Free credits and monetary commitment – Some customers elect to prepay Azure with a monetary commitment in the Enterprise Agreement or have been provided free credits for use with Azure. Although these credits can be used to pay for Azure usage, they can't be used to pay for publisher software license fees.
Billing and collections – Publisher software license billing is presented using the customer selected method of invoicing and follows the invoicing timeline. Customers without an Enterprise Agreement in place are billed monthly for marketplace software licenses. Customers with an Enterprise Agreement are billed monthly via an invoice that is presented quarterly.
When subscription or Pay-as-You-Go pricing models are selected, Microsoft acts as the agent of the publisher and is responsible for all aspects of billing, payment, and collection.
Publisher payout and reporting
Any software licensing fees collected by Microsoft as an agent are subject to a 20% transaction fee unless otherwise specified and are deducted at the time of publisher payout.
Customers typically purchase using the Enterprise Agreement or a credit-card enabled pay-as-you-go agreement. The agreement type determines billing, invoicing, collection, and payout timing.
All reporting and insights for the transact publishing option are available via the Analytics section of Partner Center.
Billing questions and support
For more information and legal policies, see the Publisher Agreement (available in Partner Center).
For help on billing questions, contact commercial marketplace publisher support.
This section covers transact requirements for different offer types.
Requirements for all offer types
- A Microsoft account and financial information are required for the transact publishing option, regardless of the offer's pricing model.
- Mandatory financial information includes payout account and tax profile.
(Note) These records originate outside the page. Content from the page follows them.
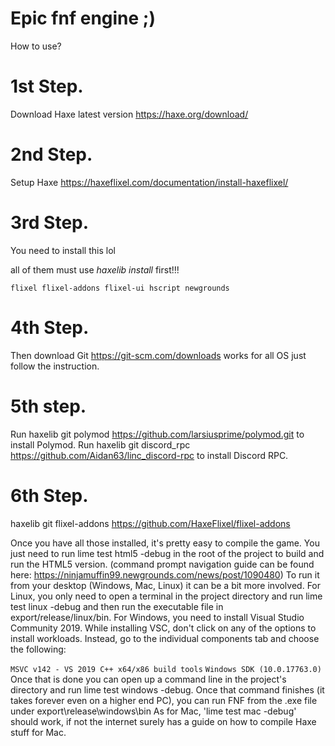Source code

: # Epic fnf engine ;)

How to use?

# 1st Step. 
Download Haxe latest version https://haxe.org/download/

# 2nd Step. 
Setup Haxe https://haxeflixel.com/documentation/install-haxeflixel/

# 3rd Step.
You need to install this lol

all of them must use *haxelib install* first!!!

`flixel
flixel-addons
flixel-ui
hscript
newgrounds`

# 4th Step.

Then download Git https://git-scm.com/downloads works for all OS just follow the instruction.

# 5th step.

Run haxelib git polymod https://github.com/larsiusprime/polymod.git to install Polymod.
Run haxelib git discord_rpc https://github.com/Aidan63/linc_discord-rpc to install Discord RPC.

# 6th Step. 

haxelib git flixel-addons https://github.com/HaxeFlixel/flixel-addons

Once you have all those installed, it's pretty easy to compile the game. You just need to run lime test html5 -debug in the root of the project to build and run the HTML5 version. (command prompt navigation guide can be found here: https://ninjamuffin99.newgrounds.com/news/post/1090480) To run it from your desktop (Windows, Mac, Linux) it can be a bit more involved. For Linux, you only need to open a terminal in the project directory and run lime test linux -debug and then run the executable file in export/release/linux/bin. For Windows, you need to install Visual Studio Community 2019. While installing VSC, don't click on any of the options to install workloads. Instead, go to the individual components tab and choose the following:

`MSVC v142 - VS 2019 C++ x64/x86 build tools`
`Windows SDK (10.0.17763.0)`
Once that is done you can open up a command line in the project's directory and run lime test windows -debug. Once that command finishes (it takes forever even on a higher end PC), you can run FNF from the .exe file under export\release\windows\bin As for Mac, 'lime test mac -debug' should work, if not the internet surely has a guide on how to compile Haxe stuff for Mac.
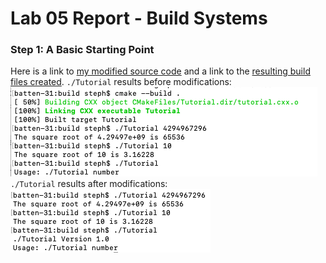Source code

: # Lab 05 Report - Build Systems

### Step 1: A Basic Starting Point
Here is a link to [my modified source code](https://github.com/listeph/oss-repo-template/tree/master/labs/lab-05/cmake-step1/source) and a link to the [resulting build files created](https://github.com/listeph/oss-repo-template/tree/master/labs/lab-05/cmake-step1/build).
`./Tutorial` results before modifications:
![](/labs/lab-05/images/step1-tutorial-before.png)
`./Tutorial` results after modifications:
![](/labs/lab-05/images/step1-tutorial-after.png)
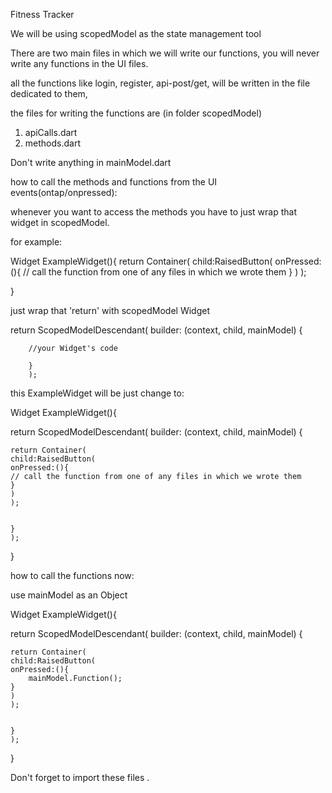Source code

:Fitness Tracker

We will be using scopedModel as the state management tool

There are two main files in which we will write our functions,
you will never write any functions in the UI files.

all the functions like login, register, api-post/get, will be written in 
the file dedicated to them,

the files for writing the functions are (in folder scopedModel)
1) apiCalls.dart
2) methods.dart

Don't write anything in mainModel.dart

how to call the methods and functions from the UI events(ontap/onpressed):

whenever you want to access the methods you have to just wrap that widget in
scopedModel.

for example:

Widget ExampleWidget(){
	return Container(
	child:RaisedButton(
	onPressed:(){
	// call the function from one of any files in which we wrote them
	}
	)
	);

}

just wrap that 'return' with scopedModel Widget 

return ScopedModelDescendant<mainModel>(
        builder: (context, child, mainModel) {
		
		//your Widget's code
		
		}
		);

this ExampleWidget will be just change to:

Widget ExampleWidget(){

return ScopedModelDescendant<mainModel>(
        builder: (context, child, mainModel) {

	return Container(
	child:RaisedButton(
	onPressed:(){
	// call the function from one of any files in which we wrote them
	}
	)
	);

	
	}
	);
	
}


how to call the functions now:

use mainModel as an Object

Widget ExampleWidget(){

return ScopedModelDescendant<mainModel>(
        builder: (context, child, mainModel) {

	return Container(
	child:RaisedButton(
	onPressed:(){
		mainModel.Function();
	}
	)
	);

	
	}
	);
	
}


Don't forget to import these files .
For more information on setting up these accounts, see Manage your commercial marketplace account in Partner Center.
Requirements for specific offer types
The transact publishing option is only available for use with the following marketplace offer types:
Virtual machine – Select from free, bring-your-own-license, or pay-as-you-go-pricing models and present as plans defined at the offer level. On the customer's Azure bill, Microsoft presents the publisher software license fees separately from the underlying Azure infrastructure fees. Azure infrastructure fees are driven by use of the publisher software.
Azure application: solution template or managed app – Must provision one or more virtual machines and pulls through the sum of the virtual machine pricing. For managed apps on a single plan, a flat-rate monthly subscription can be selected as the pricing model instead the virtual machine pricing. In some cases, Azure infrastructure usage fees are passed to the customer separately from software license fees, but on the same billing statement. However, if you configure a managed app offering for ISV infrastructure charges, the Azure resources are billed to the publisher, and the customer receives a flat fee that includes the cost of infrastructure, software licenses, and management services.
SaaS application - Must be a multitenant solution, use Azure Active Directory for authentication, and integrate with the SaaS Fulfillment APIs. Azure infrastructure usage is managed and billed directly to you (the partner), so you must account for Azure infrastructure usage fees and software licensing fees as a single cost item. For detailed guidance, see Create a new SaaS offer in the commercial marketplace.
- Review the eligibility requirements in the publishing options by offer type section to finalize the selection and configuration of your offer.
- Review the publishing patterns by storefront for examples on how your solution maps to an offer type and configuration.